Volkswagen has just announced that they intend to convert three German factories for the production of future electric cars as they push towards electrification.
Following the Volkswagen emissions scandal of 2015 in which U.S. regulators caught Volkswagen deliberately cheating clean air tests, the German automaker drastically shifted strategies and began mass-producing zero-emission vehicles in an attempt to save face. In recent years, Volkswagen has made it their mission to produce as many top of the line electric vehicles as possible, and have even gone out of their way to publicly challenge fellow electric vehicle manufactures.
To further their electrification plans, Volkswagen has began converting German plants into fully electric factories for the production of future electric cars.
The Zwickau plant in eastern Germany will be the first plant to be converted. According to Volkswagen, the Zwickau plant is expected to produce 1,500 vehicles daily by 2020. Approximately 7,700 employees are currently being trained at the plant to assemble the Volkswagen ID, the first vehicle to be utilize the company’s new MEB electric car platform.
The plant in Emden, which currently produces the Volkswagen Passat, is projected to begin building future electric cars by the year 2022. Volkswagen added that their Hanover plant will continue to produce combustion-engine vehicles alongside future electric models.
Volkswagen HR Board Member Gunnar Kilian commented on the recent electrification announcement, stating:
“We are moving at full speed into the production of electric vehicles.
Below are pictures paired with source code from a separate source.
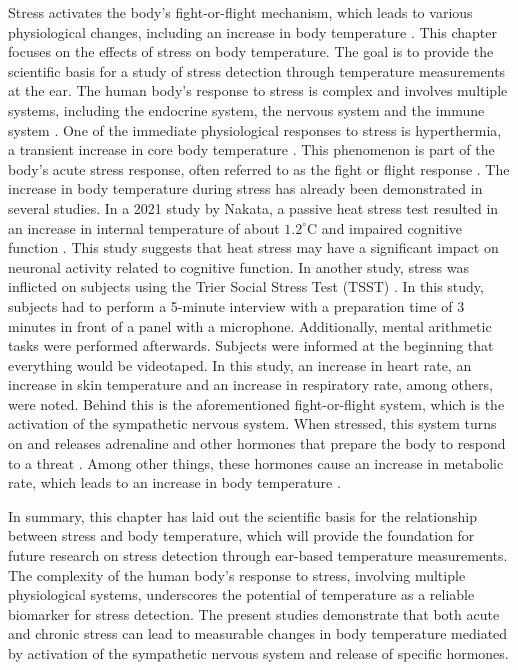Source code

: Stress activates the body's fight-or-flight mechanism, which leads to various physiological changes, including an increase in body temperature \cite{marazzitiPsychologicalStressBody1992}. 
This chapter focuses on the effects of stress on body temperature. 
The goal is to provide the scientific basis for a study of stress detection through temperature measurements at the ear.
The human body's response to stress is complex and involves multiple systems, including the endocrine system, the nervous system and the immune system \cite{jamesUnderstandingRelationshipsPhysiological2023}. 
One of the immediate physiological responses to stress is hyperthermia, a transient increase in core body temperature \cite{vinkersEffectStressCore2013}. 
This phenomenon is part of the body's acute stress response, often referred to as the fight or flight response \cite{vinkersEffectStressCore2013}.
The increase in body temperature during stress has already been demonstrated in several studies.
In a 2021 study by Nakata, a passive heat stress test resulted in an increase in internal temperature of about $1.2 ^\circ\text{C}$ and impaired cognitive function \cite{nakataEffectsPassiveHeat2021}. 
This study suggests that heat stress may have a significant impact on neuronal activity related to cognitive function.
In another study, stress was inflicted on subjects using the Trier Social Stress Test (TSST) \cite{vinkersEffectStressCore2013}. 
In this study, subjects had to perform a 5-minute interview with a preparation time of 3 minutes in front of a panel with a microphone. 
Additionally, mental arithmetic tasks were performed afterwards. 
Subjects were informed at the beginning that everything would be videotaped.
In this study, an increase in heart rate, an increase in skin temperature and an increase in respiratory rate, among others, were noted. 
Behind this is the aforementioned fight-or-flight system, which is the activation of the sympathetic nervous system. 
When stressed, this system turns on and releases adrenaline and other hormones that prepare the body to respond to a threat \cite{jeremItCoolBe2023}.
Among other things, these hormones cause an increase in metabolic rate, which leads to an increase in body temperature \cite{greaneyNeurovascularResponsesWholebody2014}.

In summary, this chapter has laid out the scientific basis for the relationship between stress and body temperature, which will provide the foundation for future research on stress detection through ear-based temperature measurements. 
The complexity of the human body's response to stress, involving multiple physiological systems, underscores the potential of temperature as a reliable biomarker for stress detection. 
The present studies demonstrate that both acute and chronic stress can lead to measurable changes in body temperature mediated by activation of the sympathetic nervous system and release of specific hormones.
Emden and Hanover are to be further model plants in Germany. Together with Zwickau, they will form the largest network for the production of electric vehicles in Europe.”
By converting existing plants, Volkswagen has provided job security for employees at the Emden and Hanover factories until 2028, and intend to spend roughly 1.2 billion euros (approximately $1.4 billion) on training for new and veteran factory workers of the Zwickau plant.